Journaling filesystems (including NTFS, and ext3/ext4 using default mount options) typically only track file structure metadata in the journal, so that is WAI - the filesystem structure was not corrupted, but all bets are off when it comes to the contents of the files.

chrismorgan 2 years ago

I lost Audacity projects due to BSODs on a Surface Book several times in ~2019: the *_data/**.au files were intact, each containing just a few seconds of audio; but the .aup XML file that maps them and contains whatever else makes up the project was all zeroed.
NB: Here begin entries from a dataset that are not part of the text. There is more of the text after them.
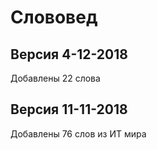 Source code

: Слововед
========

Версия 4-12-2018
-----------------

Добавлены 22 слова


Версия 11-11-2018
-----------------

Добавлены 76 слов из ИТ мира
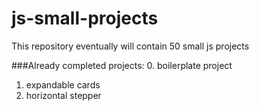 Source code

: # js-small-projects
This repository eventually will contain 50 small js projects

###Already completed projects:
0. boilerplate project
1. expandable cards
2. horizontal stepper

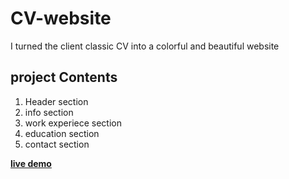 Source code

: # CV-website 
I turned the client classic CV into a colorful and beautiful website

## project Contents 
1. Header section 
2. info section 
3. work experiece section 
4. education section 
5. contact section 

[**live demo**](https://aykansaridogan.netlify.app)


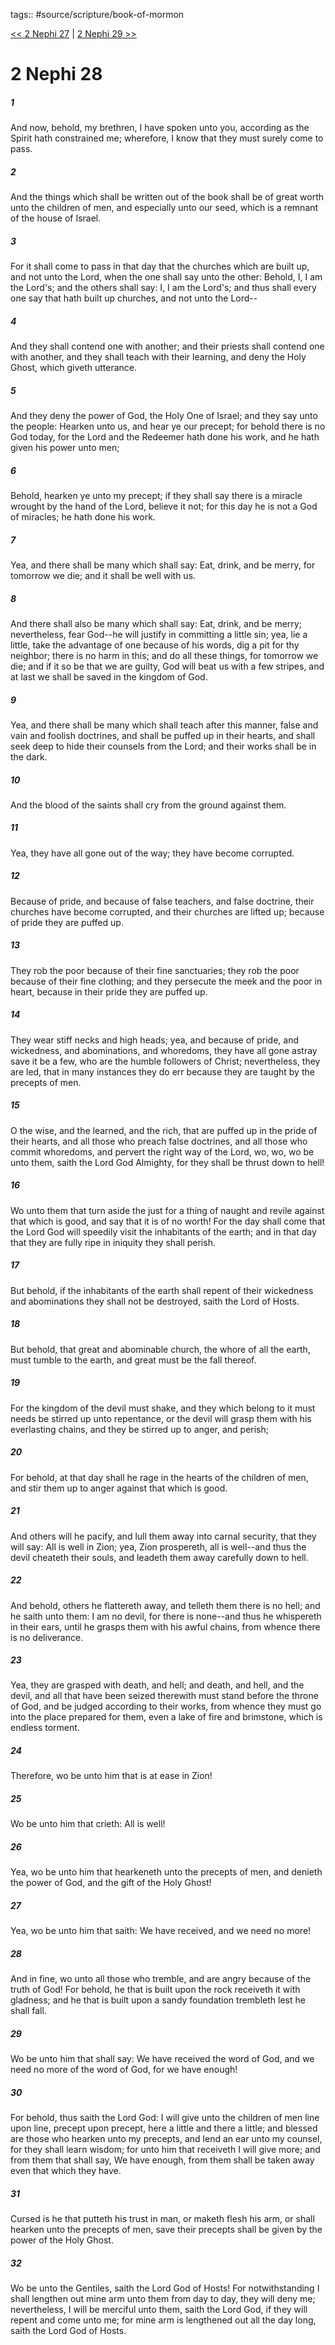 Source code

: tags:: #source/scripture/book-of-mormon

[<< 2 Nephi 27](source/scripture/book-of-mormon/02_2_Nephi/2_Nephi_27.md) | [2 Nephi 29 >>](source/scripture/book-of-mormon/02_2_Nephi/2_Nephi_29.md)

# 2 Nephi 28

##### 1

And now, behold, my brethren, I have spoken unto you, according as the Spirit hath constrained me; wherefore, I know that they must surely come to pass.

##### 2

And the things which shall be written out of the book shall be of great worth unto the children of men, and especially unto our seed, which is a remnant of the house of Israel.

##### 3

For it shall come to pass in that day that the churches which are built up, and not unto the Lord, when the one shall say unto the other: Behold, I, I am the Lord's; and the others shall say: I, I am the Lord's; and thus shall every one say that hath built up churches, and not unto the Lord--

##### 4

And they shall contend one with another; and their priests shall contend one with another, and they shall teach with their learning, and deny the Holy Ghost, which giveth utterance.

##### 5

And they deny the power of God, the Holy One of Israel; and they say unto the people: Hearken unto us, and hear ye our precept; for behold there is no God today, for the Lord and the Redeemer hath done his work, and he hath given his power unto men;

##### 6

Behold, hearken ye unto my precept; if they shall say there is a miracle wrought by the hand of the Lord, believe it not; for this day he is not a God of miracles; he hath done his work.

##### 7

Yea, and there shall be many which shall say: Eat, drink, and be merry, for tomorrow we die; and it shall be well with us.

##### 8

And there shall also be many which shall say: Eat, drink, and be merry; nevertheless, fear God--he will justify in committing a little sin; yea, lie a little, take the advantage of one because of his words, dig a pit for thy neighbor; there is no harm in this; and do all these things, for tomorrow we die; and if it so be that we are guilty, God will beat us with a few stripes, and at last we shall be saved in the kingdom of God.

##### 9

Yea, and there shall be many which shall teach after this manner, false and vain and foolish doctrines, and shall be puffed up in their hearts, and shall seek deep to hide their counsels from the Lord; and their works shall be in the dark.

##### 10

And the blood of the saints shall cry from the ground against them.

##### 11

Yea, they have all gone out of the way; they have become corrupted.

##### 12

Because of pride, and because of false teachers, and false doctrine, their churches have become corrupted, and their churches are lifted up; because of pride they are puffed up.

##### 13

They rob the poor because of their fine sanctuaries; they rob the poor because of their fine clothing; and they persecute the meek and the poor in heart, because in their pride they are puffed up.

##### 14

They wear stiff necks and high heads; yea, and because of pride, and wickedness, and abominations, and whoredoms, they have all gone astray save it be a few, who are the humble followers of Christ; nevertheless, they are led, that in many instances they do err because they are taught by the precepts of men.

##### 15

O the wise, and the learned, and the rich, that are puffed up in the pride of their hearts, and all those who preach false doctrines, and all those who commit whoredoms, and pervert the right way of the Lord, wo, wo, wo be unto them, saith the Lord God Almighty, for they shall be thrust down to hell!

##### 16

Wo unto them that turn aside the just for a thing of naught and revile against that which is good, and say that it is of no worth! For the day shall come that the Lord God will speedily visit the inhabitants of the earth; and in that day that they are fully ripe in iniquity they shall perish.

##### 17

But behold, if the inhabitants of the earth shall repent of their wickedness and abominations they shall not be destroyed, saith the Lord of Hosts.

##### 18

But behold, that great and abominable church, the whore of all the earth, must tumble to the earth, and great must be the fall thereof.

##### 19

For the kingdom of the devil must shake, and they which belong to it must needs be stirred up unto repentance, or the devil will grasp them with his everlasting chains, and they be stirred up to anger, and perish;

##### 20

For behold, at that day shall he rage in the hearts of the children of men, and stir them up to anger against that which is good.

##### 21

And others will he pacify, and lull them away into carnal security, that they will say: All is well in Zion; yea, Zion prospereth, all is well--and thus the devil cheateth their souls, and leadeth them away carefully down to hell.

##### 22

And behold, others he flattereth away, and telleth them there is no hell; and he saith unto them: I am no devil, for there is none--and thus he whispereth in their ears, until he grasps them with his awful chains, from whence there is no deliverance.

##### 23

Yea, they are grasped with death, and hell; and death, and hell, and the devil, and all that have been seized therewith must stand before the throne of God, and be judged according to their works, from whence they must go into the place prepared for them, even a lake of fire and brimstone, which is endless torment.

##### 24

Therefore, wo be unto him that is at ease in Zion!

##### 25

Wo be unto him that crieth: All is well!

##### 26

Yea, wo be unto him that hearkeneth unto the precepts of men, and denieth the power of God, and the gift of the Holy Ghost!

##### 27

Yea, wo be unto him that saith: We have received, and we need no more!

##### 28

And in fine, wo unto all those who tremble, and are angry because of the truth of God! For behold, he that is built upon the rock receiveth it with gladness; and he that is built upon a sandy foundation trembleth lest he shall fall.

##### 29

Wo be unto him that shall say: We have received the word of God, and we need no more of the word of God, for we have enough!

##### 30

For behold, thus saith the Lord God: I will give unto the children of men line upon line, precept upon precept, here a little and there a little; and blessed are those who hearken unto my precepts, and lend an ear unto my counsel, for they shall learn wisdom; for unto him that receiveth I will give more; and from them that shall say, We have enough, from them shall be taken away even that which they have.

##### 31

Cursed is he that putteth his trust in man, or maketh flesh his arm, or shall hearken unto the precepts of men, save their precepts shall be given by the power of the Holy Ghost.

##### 32

Wo be unto the Gentiles, saith the Lord God of Hosts! For notwithstanding I shall lengthen out mine arm unto them from day to day, they will deny me; nevertheless, I will be merciful unto them, saith the Lord God, if they will repent and come unto me; for mine arm is lengthened out all the day long, saith the Lord God of Hosts.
My memory’s fuzzy, but I think it was something like exit sometimes triggering the BSOD, and save-on-exit corrupting consistently if it BSODed, and so the workaround was to remember to save first, and then if it BSODs you’re OK.

agbrrw 2 years ago

>experience data corruption on crash / power loss

You mean on complete system crash, right? Your application crashing shouldn't lead to files being fulls of zeroes as long as you've already written everything out.